Crianças e adolescentes
A execução financeira para assistência a esse público (com recursos vindos do Ministério da Cidadania e do MMFDH) caiu, entre 2019 e 2022, de R$ 568 milhões para R$ 458 milhões, sendo 96% desse montante destinado ao programa Criança Feliz, que recebeu críticas tanto na concepção quanto na execução.
Apesar de o trabalho infantil acometer cerca de um milhão e oitocentas mil crianças, o governo Bolsonaro desmontou o Programa de Erradicação do Trabalho Infantil (Peti): em 2019 foram gastos R$ 6,1 milhões e, desde então, nenhum centavo mais.

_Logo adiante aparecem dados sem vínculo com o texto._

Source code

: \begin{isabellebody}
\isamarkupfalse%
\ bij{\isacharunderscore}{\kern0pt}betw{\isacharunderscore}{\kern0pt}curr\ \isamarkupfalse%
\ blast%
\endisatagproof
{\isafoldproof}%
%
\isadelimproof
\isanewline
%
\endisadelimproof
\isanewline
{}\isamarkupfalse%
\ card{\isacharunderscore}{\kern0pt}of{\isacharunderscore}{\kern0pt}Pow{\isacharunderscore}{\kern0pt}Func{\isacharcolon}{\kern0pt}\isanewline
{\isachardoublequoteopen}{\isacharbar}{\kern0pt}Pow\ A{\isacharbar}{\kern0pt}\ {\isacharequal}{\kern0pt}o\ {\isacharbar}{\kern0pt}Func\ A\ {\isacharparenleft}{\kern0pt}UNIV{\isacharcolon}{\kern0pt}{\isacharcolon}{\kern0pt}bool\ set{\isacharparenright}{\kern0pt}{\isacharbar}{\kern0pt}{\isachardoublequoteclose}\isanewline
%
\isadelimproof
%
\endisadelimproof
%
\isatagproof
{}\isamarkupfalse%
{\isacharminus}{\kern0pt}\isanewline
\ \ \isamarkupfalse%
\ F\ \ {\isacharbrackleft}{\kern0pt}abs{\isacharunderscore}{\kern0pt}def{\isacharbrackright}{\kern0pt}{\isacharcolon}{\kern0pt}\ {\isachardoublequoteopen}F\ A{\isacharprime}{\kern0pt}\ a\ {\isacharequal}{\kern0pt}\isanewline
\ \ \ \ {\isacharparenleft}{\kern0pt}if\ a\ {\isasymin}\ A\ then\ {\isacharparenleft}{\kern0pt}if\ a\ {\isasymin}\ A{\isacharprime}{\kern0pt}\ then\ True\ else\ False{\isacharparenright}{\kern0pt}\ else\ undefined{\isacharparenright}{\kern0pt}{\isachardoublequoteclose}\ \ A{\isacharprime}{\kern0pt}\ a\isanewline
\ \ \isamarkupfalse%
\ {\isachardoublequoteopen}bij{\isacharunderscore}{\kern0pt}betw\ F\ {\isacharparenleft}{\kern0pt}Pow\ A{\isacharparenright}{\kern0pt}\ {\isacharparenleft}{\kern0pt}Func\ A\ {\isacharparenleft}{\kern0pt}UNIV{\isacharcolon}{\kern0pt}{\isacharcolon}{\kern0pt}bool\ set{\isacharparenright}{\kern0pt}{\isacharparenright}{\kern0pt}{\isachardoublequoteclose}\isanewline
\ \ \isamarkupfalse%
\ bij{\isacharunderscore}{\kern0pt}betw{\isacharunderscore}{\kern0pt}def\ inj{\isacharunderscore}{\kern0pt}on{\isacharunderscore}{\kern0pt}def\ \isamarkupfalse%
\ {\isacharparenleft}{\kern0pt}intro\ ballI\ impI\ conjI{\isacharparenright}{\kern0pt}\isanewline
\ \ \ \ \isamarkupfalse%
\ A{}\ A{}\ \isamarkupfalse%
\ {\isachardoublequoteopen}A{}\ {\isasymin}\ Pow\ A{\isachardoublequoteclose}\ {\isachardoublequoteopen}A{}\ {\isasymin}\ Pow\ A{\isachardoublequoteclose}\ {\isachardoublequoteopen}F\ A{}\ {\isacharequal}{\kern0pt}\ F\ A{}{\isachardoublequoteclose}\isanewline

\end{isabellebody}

A “PEC da transição” criou um espaço fiscal de R$ 145 bilhões, o que permitiu principalmente a expansão do Bolsa Família. Outras áreas ganharam um “respiro” orçamentário para 2023:
Saúde
O Ministério da Saúde foi agraciado com R$ 22,7 bilhões adicionais com a Emenda Constitucional (EC), originada pela PEC da Transição, o que possibilitará a volta de programas como o Farmácia Popular, o Programa de Saúde Mental, o aumento da cobertura vacinal e a redução de filas de atendimento.
Educação
O Ministério da Educação recebeu R$ 12 bilhões com a EC, voltados às bolsas de graduação e pós-graduação, à recuperação do Programa Nacional de Alimentação Escolar (sem reajuste desde 2016), à infraestrutura de creches e escolas (saindo de apenas R$ 5 milhões reservados pelo Bolsonaro para um total de R$ 356 milhões destinados por Lula à Educação Infantil. Já a ação de infraestrutura nas escolas saiu de R$ 3 milhões para R$ 917 milhões, e o EJA, de R$ 16 milhões propostos por Bolsonaro para R$ 57 milhões. Os programas de valorização da diversidade, o respeito aos direitos humanos e da inclusão, abandonados nos últimos quatro anos, receberam R$ 45 milhões com a EC.
Habitação
A EC da Transição possibilitou destinar R$ 868 milhões para o Programa Minha Casa Minha Vida em 2023.
Meio Ambiente
Na gestão de Lula, o ministério passou a se chamar “Ministério do Meio Ambiente e Mudança do Clima”, órgão cuja dotação para 2023 alcança R$ 4,1 bilhões. O Ibama teve aumento de recursos de 65% para o combate ao desmatamento e queimadas, passando de R$ 269,5 milhões na LOA de 2023 para R$ 444,5 milhões depois da PEC da transição (EC 126).
Indígenas
O governo Lula criou o Ministério dos Povos Indígenas (MPI) e nomeou para chefiar os órgãos indigenistas, ativistas indígenas: Sônia Guajajara (MPI), Weibe Tapeba (Sesai) e Joênia Wapixana (Funai). Houve recomposição do orçamento da Funai e da Sesai para 2023, e a Funai viu sua dotação inicial aumentar 8%; e a Sesai de 61%.
Quilombolas
O governo Lula acrescentou R$ 68,7 milhões numa rubrica inicialmente zerada para cestas básicas.
Igualdade Racial
O ministério da Igualdade Racial (MIR) foi recriado tendo uma mulher negra como dirigente da pasta, Anielle Franco. A PLOA 2023 enviada pelo presidente Bolsonaro e aprovada pelo Congresso Nacional não previu recursos para a promoção da igualdade racial, contudo, o novo governo adicionou novos recursos (R$ 4,5 milhões) para a agenda. Também foram anunciados a criação de cotas em cargos de comissão, além da elaboração de diversos programas para o enfrentamento do racismo.
Mulheres
No governo Lula, o Ministério das Mulheres foi recriado sendo liderado por uma feminista, Cida Gonçalves, com recursos adicionais aportados para ações de enfrentamento à violência contra as mulheres (R$ 6,1 milhões), de promoção dos direitos das mulheres (R$ 1,6 milhões), de incentivo à autonomia das mulheres (R$ 1 milhão).
Crianças e Adolescentes
Por ser uma área pulverizada em diferentes ministérios, ainda não está claro quais são os recursos disponíveis para 2023. Sabe-se que houve aumento de 55,2% na dotação inicial para educação infantil em 2023 em relação à 2022 (R$ 357 milhões), além de R$ 11,5 milhões para o sistema socioeducativo, aumento do valor per capita do Programa Bolsa Família (mínimo de R$ 600 por família acrescidos de R$ 150 reais por criança de 0 a 6 anos e R$ 50 por adolescente de 7 a 18 anos e por gestante). Por fim, foi nomeada equipe especializada para a Secretaria Nacional dos Direitos da Criança e do Adolescente (SNDCA) do Ministério dos Direitos Humanos.